Commentators in publications ranging from the Huffington Post to the New York Times have offered analyses, coming up with a variety of ways new voting rights laws could see passage in the next several years to counter what the Supreme Court has done. But they all agree that such change will be extremely difficult and unlikely in the near term.

The Supreme Court essentially threw the issue back to Congress—although ironically Congress in 2006  voted 98-0 in the Senate and 390-33 in the House to extend the Voting Rights Act another 25 years.

“What is needed now is a new coalition — as loud and as angry as the voices of 1965 — to demand that Republican lawmakers join Democrats in restoring fairness to the election system,” wrote the New York Times editorial board.

“Discrimination at the ballot box continues and is growing. It comes in more forms than it did a half-century ago, but it is no less pernicious. Instead of literacy tests, we now have rigid identification requirements. Instead of poll taxes, we now have bans on early voting, cutbacks in the number of urban precincts, and groups that descend on minority districts to comb the registration rolls for spelling errors.”

The Times posits that Congress should revise Section 3 of the act to put a state under coverage of the federal government when it makes a voting change “with a disparate racial impact, not just discriminatory intent.”

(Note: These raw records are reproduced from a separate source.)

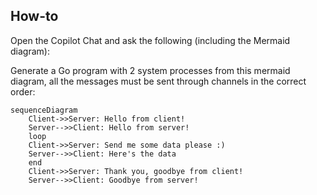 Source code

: ## How-to

Open the Copilot Chat and ask the following (including the Mermaid diagram):

Generate a Go program with 2 system processes from this mermaid diagram, all the messages must be sent through channels in the correct order:

```mermaid
sequenceDiagram
    Client->>Server: Hello from client!
    Server-->>Client: Hello from server!
    loop
    Client->>Server: Send me some data please :)
    Server-->>Client: Here's the data
    end
    Client->>Server: Thank you, goodbye from client!
    Server-->>Client: Goodbye from server!
``` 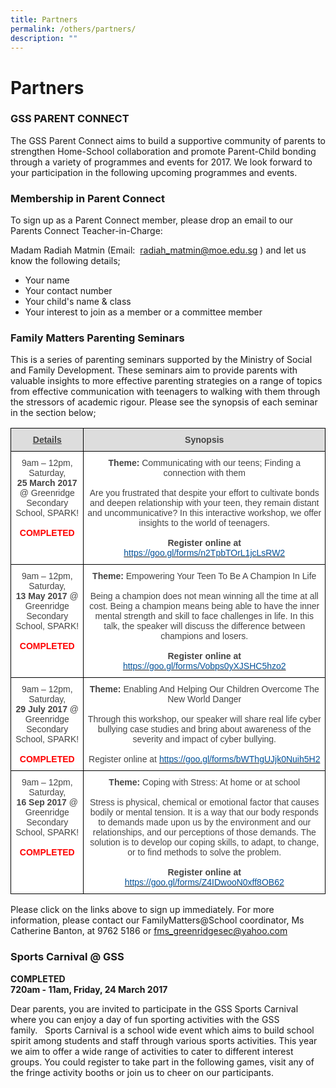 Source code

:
 ```yaml
---
title: Partners
permalink: /others/partners/
description: ""
---
```

# **Partners**

### GSS PARENT CONNECT

The GSS Parent Connect aims to build a supportive community of parents to strengthen Home-School collaboration and promote Parent-Child bonding through a variety of programmes and events for 2017. We look forward to your participation in the following upcoming programmes and events. 

### Membership in Parent Connect

To sign up as a Parent Connect member, please drop an email to our Parents Connect Teacher-in-Charge:

Madam Radiah Matmin (Email:  [radiah\_matmin@moe.edu.sg](mailto:radiah_matmin@moe.edu.sg) ) and let us know the following details;

*   Your name  
*   Your contact number 
*   Your child's name & class  
*   Your interest to join as a member or a committee member

### Family Matters Parenting Seminars

This is a series of parenting seminars supported by the Ministry of Social and Family Development. These seminars aim to provide parents with valuable insights to more effective parenting strategies on a range of topics from effective communication with teenagers to walking with them through the stressors of academic rigour. Please see the synopsis of each seminar in the section below;

<table style="border-collapse:collapse;border-spacing:0" class="tg"><thead><tr><th style="background-color:#DDD;border-color:#000000;border-style:solid;border-width:1px;color:#444;font-family:Arial, sans-serif;font-size:14px;font-weight:bold;overflow:hidden;padding:10px 5px;text-align:center;text-decoration:underline;vertical-align:top;word-break:normal"><span style="font-weight:bold;text-decoration:underline;color:#444;background-color:#DDD">Details</span></th><th style="background-color:#DDD;border-color:black;border-style:solid;border-width:1px;color:#444;font-family:Arial, sans-serif;font-size:14px;font-weight:bold;overflow:hidden;padding:10px 5px;text-align:center;vertical-align:top;word-break:normal"><span style="font-weight:bold;color:#444;background-color:#DDD">Synopsis</span></th></tr></thead><tbody><tr><td style="background-color:#FFF;border-color:#000000;border-style:solid;border-width:1px;color:#444;font-family:Arial, sans-serif;font-size:14px;overflow:hidden;padding:10px 5px;text-align:center;vertical-align:top;word-break:normal"><span style="color:#444;background-color:#FFF">9am – 12pm, Saturday, </span><br><span style="font-weight:bold;color:#444;background-color:#FFF">25</span><span style="font-weight:bold"> </span><span style="font-weight:bold;background-color:initial">March 2017</span><span style="background-color:initial"> @ Greenridge Secondary School, SPARK!</span><br><br><span style="font-weight:bold;color:#FE0000">COMPLETED</span></td><td style="background-color:#FFF;border-color:black;border-style:solid;border-width:1px;color:#444;font-family:Arial, sans-serif;font-size:14px;overflow:hidden;padding:10px 5px;text-align:center;vertical-align:top;word-break:normal"><span style="font-weight:bold">Theme:</span> <span style="color:#444;background-color:#FFF">Communicating with our teens; Finding a connection with them</span><br><br><span style="color:#444;background-color:#FFF">Are you frustrated that despite your effort to cultivate bonds and deepen relationship with your teen, they remain distant and uncommunicative? In this interactive workshop, we offer insights to the world of teenagers.</span><br><br><span style="font-weight:bold">Register online at </span><a href="https://goo.gl/forms/n2TpbTOrL1jcLsRW2" target="_blank" rel="noopener noreferrer"><span style="text-decoration:none;color:#035096">https://goo.gl/forms/n2TpbTOrL1jcLsRW2</span></a></td></tr><tr><td style="background-color:#FFF;border-color:black;border-style:solid;border-width:1px;color:#444;font-family:Arial, sans-serif;font-size:14px;overflow:hidden;padding:10px 5px;text-align:center;vertical-align:top;word-break:normal"><span style="color:#444;background-color:#FFF">9am – 12pm, Saturday, </span><br><span style="font-weight:bold;color:#444;background-color:#FFF">13 May 2017</span><span style="color:#444;background-color:#FFF"> @ Greenridge Secondary School, SPARK!</span><br><br><span style="font-weight:bold;color:#FE0000">COMPLETED</span></td><td style="background-color:#FFF;border-color:black;border-style:solid;border-width:1px;color:#444;font-family:Arial, sans-serif;font-size:14px;overflow:hidden;padding:10px 5px;text-align:center;vertical-align:top;word-break:normal"><span style="font-weight:bold">Theme:</span> <span style="color:#444;background-color:#FFF">Empowering Your Teen To Be A Champion In Life</span><br><br><span style="color:#444;background-color:#FFF">Being a champion does not mean winning all the time at all cost. Being a champion means being able to have the inner mental strength and skill to face challenges in life. In this talk, the speaker will discuss the difference between champions and losers.</span><br><br><span style="font-weight:bold">Register online at</span> <a href="https://goo.gl/forms/Vobps0yXJSHC5hzo2" target="_blank" rel="noopener noreferrer"><span style="text-decoration:none;color:#035096">https://goo.gl/forms/Vobps0yXJSHC5hzo2</span></a></td></tr><tr><td style="background-color:#FFF;border-color:black;border-style:solid;border-width:1px;color:#444;font-family:Arial, sans-serif;font-size:14px;overflow:hidden;padding:10px 5px;text-align:center;vertical-align:top;word-break:normal"><span style="background-color:initial">9am</span> <span style="color:#444;background-color:#FFF">– 12pm, Saturday,</span><br><span style="font-weight:bold;background-color:initial">29 July 2017</span><span style="background-color:initial"> @ Greenridge Secondary School, SPARK!</span><br><br><span style="font-weight:bold;color:#FE0000">COMPLETED</span></td><td style="background-color:#FFF;border-color:black;border-style:solid;border-width:1px;color:#444;font-family:Arial, sans-serif;font-size:14px;overflow:hidden;padding:10px 5px;text-align:center;vertical-align:top;word-break:normal"><span style="font-weight:bold">Theme:</span> <span style="color:#444;background-color:#FFF">Enabling And Helping Our Children Overcome The New World Danger</span><br><br><span style="color:#444;background-color:#FFF">Through this workshop, our speaker will share real life cyber bullying case studies and bring about awareness of the severity and impact of cyber bullying.</span><br><br>Register online at <a href="https://goo.gl/forms/bWThgUJjk0Nuih5H2" target="_blank" rel="noopener noreferrer"><span style="text-decoration:none;color:#035096">https://goo.gl/forms/bWThgUJjk0Nuih5H2</span></a></td></tr><tr><td style="background-color:#FFF;border-color:black;border-style:solid;border-width:1px;color:#454545;font-family:Arial, sans-serif;font-size:14px;overflow:hidden;padding:10px 5px;text-align:center;vertical-align:top;word-break:normal"> 9am – 12pm, Saturday,             <br><span style="font-weight:bold">16 Sep 2017</span>  @ Greenridge Secondary School, SPARK!<br><br><span style="font-weight:bold;color:#FE0000">COMPLETED</span></td><td style="background-color:#FFF;border-color:black;border-style:solid;border-width:1px;color:#454545;font-family:Arial, sans-serif;font-size:14px;overflow:hidden;padding:10px 5px;text-align:center;vertical-align:top;word-break:normal"><span style="font-weight:bold">Theme:</span> Coping with Stress: At home or at school <br><br>Stress is physical, chemical or emotional factor that causes bodily or mental tension. It is a way that our body responds to demands made upon us by the environment and our relationships, and our perceptions of those demands. The solution is to develop our coping skills, to adapt, to change, or to find methods to solve the problem.<br><br><span style="font-weight:bold">Register online at </span>  <a href="https://goo.gl/forms/Z4IDwooN0xff8OB62" target="_blank" rel="noopener noreferrer"><span style="text-decoration:none;color:#035096">https://goo.gl/forms/Z4IDwooN0xff8OB62</span></a></td></tr></tbody></table>


Please click on the links above to sign up immediately. For more information, please contact our FamilyMatters@School coordinator, Ms Catherine Banton, at 9762 5186 or [fms\_greenridgesec@yahoo.com](mailto:fms_greenridgesec@yahoo.com)  
  
  

### Sports Carnival @ GSS 

**COMPLETED**  
**720am - 11am, Friday, 24 March 2017**

Dear parents, you are invited to participate in the GSS Sports Carnival where you can enjoy a day of fun sporting activities with the GSS family.   Sports Carnival is a school wide event which aims to build school spirit among students and staff through various sports activities. This year we aim to offer a wide range of activities to cater to different interest groups. You could register to take part in the following games, visit any of the fringe activity booths or join us to cheer on our participants.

Under Section 2 of the act, departments or private citizens have the right to sue any local or state government for an improper election practice. Though the Times concedes these suits are expensive and difficult, it says they are likely to become the principal tool for enforcing voting rights.

This is exactly what happened in Texas the day after the court’s decision, when a group of black and Hispanic Texas residents filed a Section 2 lawsuit in Corpus Christi to stop the state’s revived voter ID law.

According to the Times, the most fundamental change Congress could make would be to pass a law declaring a universal right to vote that could not be infringed by any level of government—as opposed to the focus on racial discrimination in the Voting Rights Act.

“Discrimination has now broadened to encompass more groups of different kinds, and it is time for a broader law, especially given the Supreme Court’s clear intent to dismantle all racial protections,” the Times said.

Richard Pildes, an NYU law professor, said Congress should create some kind of broad, national voter protection provision that would simplify voter registration, improve the process so it does not involve hours of waiting in line and make it easy for people in states across the country—not just those in Section 4 states—to file suit against laws that complicate voting.

In his reaction to the court ruling, President Obama seemed to be leaning in this direction.

“The good news is that there are other potential remedies, and the most important one is to simply make sure that everybody around the country can vote and that everywhere around the country we’re not seeing seven-hour lines — we’re not seeing mechanisms put in place to make it harder for people to vote, but rather we should have mechanisms that make it easier to vote,” he said. “And that is within Congress’s power. Congress doesn’t have to target or identify a particular jurisdiction.  What it can do now is to say, regardless of where you are — regardless of where you live — there are going to be certain rules that apply to elections.”